I’m standing in the lobby of the Ritz Carlton across from the Time Warner Cable Arena on the second night of the Democratic National Convention. The room is packed with delegates, journalists, and hangers-on; Bill Clinton is giving a speech in a few hours and everyone is attempting to get as many business cards before then as possible. There are no tickets here—you just collect one credential after the next and add them to your lanyard. There’s a table devoted to recharging your iPhone, because you are terribly important and have been using it incessantly. John Kerry walks by me, as does Arianna Huffington and Terry McAuliffe. For what has thus far been a very “populist” and “inclusive” Democratic campaign, there is also an absurd display of wealth.
Every night, there are dozens of sponsored parties to attend. Media companies like Buzzfeed and Politico host parties at various art galleries and hotels around the city. I ended up at one party where the planners intentionally kept a line of people waiting outside to make it look cool. Which is really what this whole convention is all about: the club, the in-crowd, reveling in the proximity to power.

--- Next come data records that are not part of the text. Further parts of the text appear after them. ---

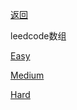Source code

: [返回](doc/leedcode题解/README.md)

leedcode数组

[Easy](doc/leedcode题解/数组/easy/README.md)

[Medium](doc/leedcode题解/数组/medium/README.md)

[Hard](doc/leedcode题解/数组/hard/README.md)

Standing on the floor while the President gives his speech is a wholly surreal experience. The move from the stadium at the last minute is impressive in terms of event production, but also in terms of optics on television, it worked out well for the Obama campaign in the end. No one wants to see a president running for reelection in a mostly empty stadium. As is the case with most of the events, there are rumors of supporters being bussed in to fill seats. But the place is completely packed and they have to turn away thousands of ticket-holders. Everyone likes the situation of having a fire marshal shut us out; it makes what’s going on inside the convention hall seem that much more elite.